**What is needed**
Look at every line below and count those containing "就有點像是收音機". Answer with the number only.

━━━━━━

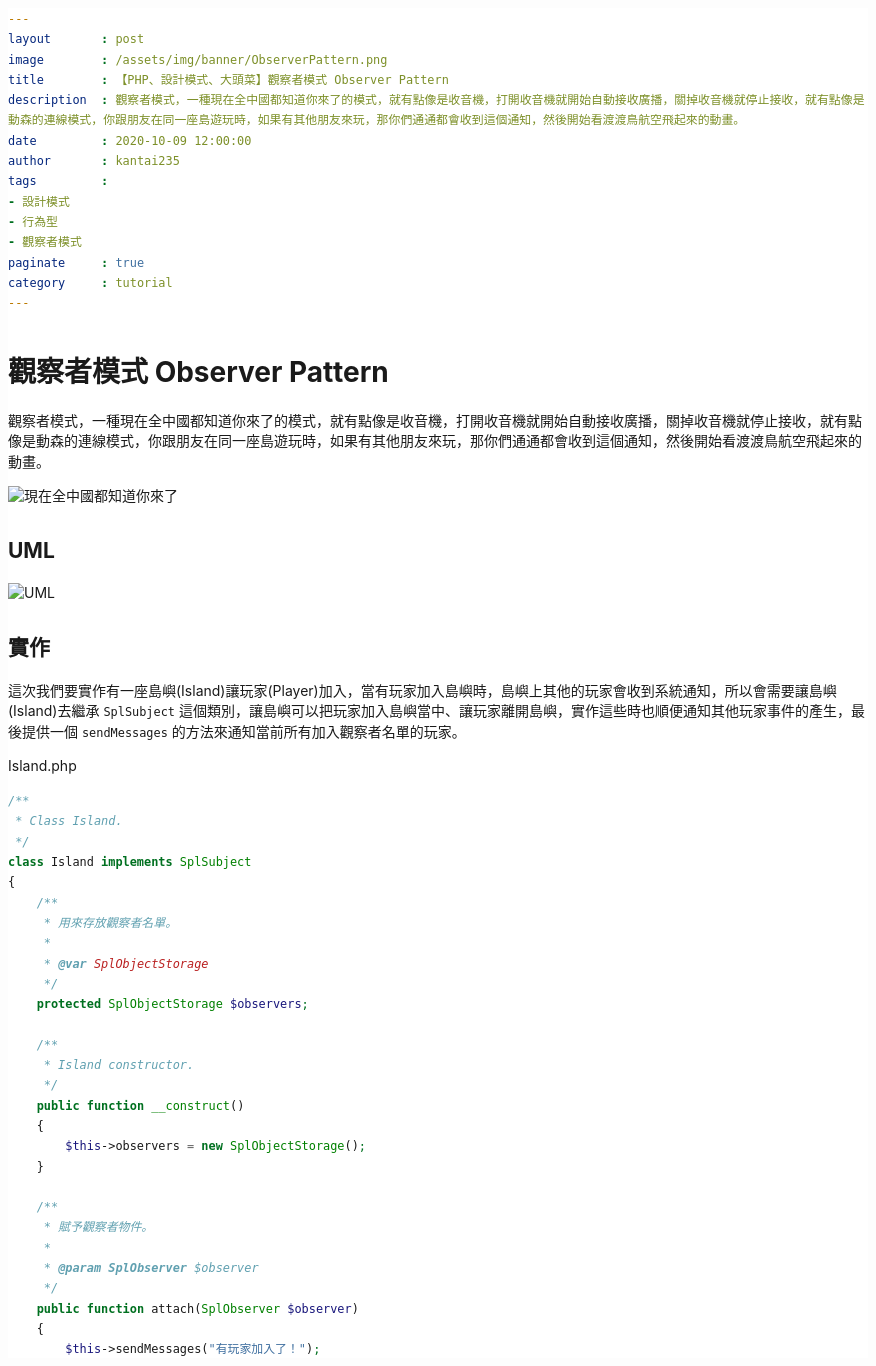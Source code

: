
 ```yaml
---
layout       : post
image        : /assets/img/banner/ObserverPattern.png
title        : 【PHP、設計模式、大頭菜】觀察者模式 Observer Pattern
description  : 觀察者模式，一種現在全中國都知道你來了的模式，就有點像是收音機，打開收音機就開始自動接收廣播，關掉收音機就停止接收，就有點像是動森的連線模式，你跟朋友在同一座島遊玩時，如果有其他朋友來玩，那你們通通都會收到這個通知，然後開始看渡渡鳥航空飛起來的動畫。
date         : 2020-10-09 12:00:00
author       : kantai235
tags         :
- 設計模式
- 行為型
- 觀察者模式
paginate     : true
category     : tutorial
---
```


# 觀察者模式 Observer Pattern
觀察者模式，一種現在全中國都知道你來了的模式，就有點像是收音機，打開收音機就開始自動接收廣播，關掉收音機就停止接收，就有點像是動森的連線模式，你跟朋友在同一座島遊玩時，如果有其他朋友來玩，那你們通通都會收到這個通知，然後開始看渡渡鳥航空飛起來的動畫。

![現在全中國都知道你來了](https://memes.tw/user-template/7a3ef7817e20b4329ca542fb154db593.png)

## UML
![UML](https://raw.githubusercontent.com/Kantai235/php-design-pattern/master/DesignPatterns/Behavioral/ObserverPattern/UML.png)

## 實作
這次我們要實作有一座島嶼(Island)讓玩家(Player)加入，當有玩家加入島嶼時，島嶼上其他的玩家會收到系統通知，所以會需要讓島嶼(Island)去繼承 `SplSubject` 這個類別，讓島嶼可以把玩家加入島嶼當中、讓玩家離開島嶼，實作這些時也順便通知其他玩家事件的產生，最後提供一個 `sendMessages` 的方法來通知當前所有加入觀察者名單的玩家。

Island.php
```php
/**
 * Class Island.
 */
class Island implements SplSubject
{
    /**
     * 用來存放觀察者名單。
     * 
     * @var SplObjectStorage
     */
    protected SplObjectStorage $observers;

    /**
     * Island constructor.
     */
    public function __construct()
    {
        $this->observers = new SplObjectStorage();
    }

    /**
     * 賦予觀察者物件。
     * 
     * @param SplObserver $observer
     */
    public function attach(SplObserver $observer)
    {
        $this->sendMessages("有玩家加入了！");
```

━━━━━━

**Output for this task**
2